Verschiedene Recycling-Ansätze

Schon einige Initiativen haben versucht, die Handys aus den Schubladen raus- und in den Recyclingskreislauf reinzuholen. Der Nabu etwa erhält 2,10 Euro pro gesammelten Telefon von einem Mobilfunkanbieter. 10.568 Geräte waren das im ersten Halbjahr 2014. Falls da nicht nur defekte Uraltgeräte zusammenkommen, wäre das für das Mobilfunkunternehmen durchaus lohnend.

In den USA können Nutzer ihre Altgeräte in eine Art Geldautomaten geben. Telefon anschließen, reinstecken, Maschine spuckt Geld aus. Auch ein Modell für Deutschland?

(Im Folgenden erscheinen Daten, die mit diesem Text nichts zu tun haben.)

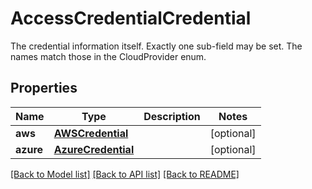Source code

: # AccessCredentialCredential

The credential information itself. Exactly one sub-field may be set. The names match those in the CloudProvider enum.

## Properties

| Name      | Type                                      | Description | Notes      |
| --------- | ----------------------------------------- | ----------- | ---------- |
| **aws**   | [**AWSCredential**](AWSCredential.md)     |             | [optional] |
| **azure** | [**AzureCredential**](AzureCredential.md) |             | [optional] |

[[Back to Model list]](../README.md#documentation-for-models) [[Back to API list]](../README.md#documentation-for-api-endpoints) [[Back to README]](../README.md)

Könnte sein, sagt UBA-Experte Angrick. Denn momentan fehle ein konkreter Anreiz, Telefone wieder in den Kreislauf zu bringen. „Ein Handy nimmt keinen Platz weg“, sagt er. Angrick meint aber auch: Schublade ist nicht die schlechteste Lösung. Denn derzeit ließen sich noch nicht alle Rohstoffe, die in dem Gerät verbaut sind, auch wieder herausholen.

Bei manchen scheitert es an der Technik, bei anderen an der Wirtschaftlichkeit. In fünf bis acht Jahren, schätzt er, werde man weiter sein. Bis dahin allerdings wird für jedes neu produzierte Telefon noch weiter in den Rohstoffminen gegraben.

In der Markenberger Fabrik sieht das iPhone wieder aus wie neu. Rüberwischen, Foto machen, verpacken. In wenigen Tagen wird es bei seinem neuen Besitzer sein. Am besten für mehr als 16 Monate.